**INPUT MATERIAL:**
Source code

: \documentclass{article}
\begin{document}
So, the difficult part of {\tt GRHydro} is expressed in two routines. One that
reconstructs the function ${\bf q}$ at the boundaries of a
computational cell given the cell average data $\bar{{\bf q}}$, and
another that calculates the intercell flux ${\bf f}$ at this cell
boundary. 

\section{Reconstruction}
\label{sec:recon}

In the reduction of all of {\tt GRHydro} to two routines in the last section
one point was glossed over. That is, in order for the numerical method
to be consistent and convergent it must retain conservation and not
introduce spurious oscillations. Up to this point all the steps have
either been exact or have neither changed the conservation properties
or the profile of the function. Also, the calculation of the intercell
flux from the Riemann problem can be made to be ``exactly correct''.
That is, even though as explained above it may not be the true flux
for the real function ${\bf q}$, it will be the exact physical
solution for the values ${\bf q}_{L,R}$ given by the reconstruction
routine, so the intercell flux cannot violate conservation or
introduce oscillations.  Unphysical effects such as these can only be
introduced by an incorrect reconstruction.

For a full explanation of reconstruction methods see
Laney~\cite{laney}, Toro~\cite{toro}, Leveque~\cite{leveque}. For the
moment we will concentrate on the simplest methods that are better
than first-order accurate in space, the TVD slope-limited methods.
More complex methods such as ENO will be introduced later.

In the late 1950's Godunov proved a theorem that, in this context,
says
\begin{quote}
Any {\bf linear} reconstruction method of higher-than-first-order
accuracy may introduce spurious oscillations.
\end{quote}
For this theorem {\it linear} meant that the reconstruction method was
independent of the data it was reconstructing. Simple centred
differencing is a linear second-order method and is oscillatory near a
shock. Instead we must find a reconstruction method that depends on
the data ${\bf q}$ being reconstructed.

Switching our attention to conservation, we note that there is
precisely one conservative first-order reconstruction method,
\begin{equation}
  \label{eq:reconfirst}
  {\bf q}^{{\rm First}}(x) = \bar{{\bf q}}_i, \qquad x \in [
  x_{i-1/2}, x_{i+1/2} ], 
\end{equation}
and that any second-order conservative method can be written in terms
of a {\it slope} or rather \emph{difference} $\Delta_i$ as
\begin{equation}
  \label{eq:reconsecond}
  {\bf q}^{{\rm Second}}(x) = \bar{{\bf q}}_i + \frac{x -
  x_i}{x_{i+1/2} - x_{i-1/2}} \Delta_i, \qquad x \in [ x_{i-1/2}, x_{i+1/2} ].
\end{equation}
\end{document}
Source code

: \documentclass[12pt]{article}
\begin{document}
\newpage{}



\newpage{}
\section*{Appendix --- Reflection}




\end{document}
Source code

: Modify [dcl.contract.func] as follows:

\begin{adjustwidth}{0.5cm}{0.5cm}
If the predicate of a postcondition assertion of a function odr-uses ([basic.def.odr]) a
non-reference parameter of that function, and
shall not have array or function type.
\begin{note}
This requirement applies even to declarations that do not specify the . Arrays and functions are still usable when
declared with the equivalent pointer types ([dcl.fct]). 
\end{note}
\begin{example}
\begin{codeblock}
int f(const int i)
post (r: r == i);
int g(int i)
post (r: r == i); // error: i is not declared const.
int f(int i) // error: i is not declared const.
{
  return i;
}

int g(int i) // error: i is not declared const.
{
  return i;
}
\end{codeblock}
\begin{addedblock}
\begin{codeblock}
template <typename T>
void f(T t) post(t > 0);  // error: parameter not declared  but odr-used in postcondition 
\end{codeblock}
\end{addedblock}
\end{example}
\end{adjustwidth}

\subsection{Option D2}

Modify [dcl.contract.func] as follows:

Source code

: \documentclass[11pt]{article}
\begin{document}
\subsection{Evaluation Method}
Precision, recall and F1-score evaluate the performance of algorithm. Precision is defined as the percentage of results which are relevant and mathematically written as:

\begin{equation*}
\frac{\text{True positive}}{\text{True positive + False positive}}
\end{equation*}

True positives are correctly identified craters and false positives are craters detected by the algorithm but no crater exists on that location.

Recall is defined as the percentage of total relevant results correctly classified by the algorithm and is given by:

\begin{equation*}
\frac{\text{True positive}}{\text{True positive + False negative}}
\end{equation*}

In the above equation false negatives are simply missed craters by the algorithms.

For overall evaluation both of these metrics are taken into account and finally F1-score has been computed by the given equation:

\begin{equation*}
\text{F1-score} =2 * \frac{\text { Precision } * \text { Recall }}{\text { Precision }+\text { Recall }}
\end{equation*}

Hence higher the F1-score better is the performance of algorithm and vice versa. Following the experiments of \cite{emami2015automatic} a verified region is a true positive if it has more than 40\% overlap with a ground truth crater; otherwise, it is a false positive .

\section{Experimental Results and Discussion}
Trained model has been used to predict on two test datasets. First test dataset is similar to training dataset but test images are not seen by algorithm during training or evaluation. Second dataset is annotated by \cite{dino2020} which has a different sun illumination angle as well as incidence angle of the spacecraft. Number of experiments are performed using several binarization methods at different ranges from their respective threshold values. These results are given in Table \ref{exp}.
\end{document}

**YOUR OBJECTIVE:** Take every line from the data above that holds "frac" and copy it out.

**RESULT BELOW:**
  {\bf q}^{{\rm Second}}(x) = \bar{{\bf q}}_i + \frac{x -
\frac{\text{True positive}}{\text{True positive + False positive}}
\frac{\text{True positive}}{\text{True positive + False negative}}
\text{F1-score} =2 * \frac{\text { Precision } * \text { Recall }}{\text { Precision }+\text { Recall }}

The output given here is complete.